When most of us get down to the heart of the matter, we fear the sales process because we doubt there is, indeed, any process at all. To most of us, selling resembles organized chaos.
Which is why Bob Tersons’ “The Mound Road Story” from Chapter 1 of his book, Selling Fearlessly, A Master Salesman’s Secrets for the One-Call-Close-Salesperson is such a classic.
In this day of Sales 2.0, the complex sale, researching, facilitating, identifying trigger events, and presenting our technical capabilities, we tend to forget that selling is still a very personal experience. Machines don’t sell at each other; people sell to each other. And no matter how smart you think you are or how refined your sales methodology, there’s still a person or two involved in acquiring a customer.

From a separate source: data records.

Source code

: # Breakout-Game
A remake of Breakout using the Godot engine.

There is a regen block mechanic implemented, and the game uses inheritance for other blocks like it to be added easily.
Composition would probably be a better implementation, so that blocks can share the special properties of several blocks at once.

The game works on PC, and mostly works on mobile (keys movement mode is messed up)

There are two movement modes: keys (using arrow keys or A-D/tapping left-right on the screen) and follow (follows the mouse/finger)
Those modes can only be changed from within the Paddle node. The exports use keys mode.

The Mound Road Story, the one that defined Robert Terson, takes us directly into an amazing sales environment, where you only have one opportunity to close the sale. This environment still exists today for many products and services. It’s an art form.
And while you, the reader, might feel Bob’s story certainly doesn’t describe your own situation, guess again.
- How many of us have relentlessly pursued leads to nowhere, because they represented fantasy rather than the reality of the sales process?
- How many of us give up on solid leads, the ones we should be pursuing with aggressive intelligence, but cannot stand the thought and fear of rejection or the realization that it may take up to 10 points of contact in order to reach these elusive targets?
- And how many of us have the patience, in spite of that voice in our heads telling us to give up and go home, to wait it out, with strategic patience? I, for one, know that one of the largest contracts I landed came from over 18 months of strategic patience (and multiple personnel changes at the corporation which was the object of my sales desire).
Not all solutions work, not all sales leads result in a sale and nothing is handed to any of us on a silver platter. The Mound Road Story is a compelling lesson in human nature and how self-belief still remains the fulcrum leveraging our career path.
As Robert Terson puts it:
“If you haven’t experienced it already, somewhere along the way you’ll have your own extraordinary story to tell, and won’t that be something? Until you do, please, borrow the “jug” [his Mound Road Story] and take a “swig” on me whenever you need one; and remember—it’s overcoming those “insurmountable” hurdles which make a salesperson strong and sets the tone for his/her entire career.”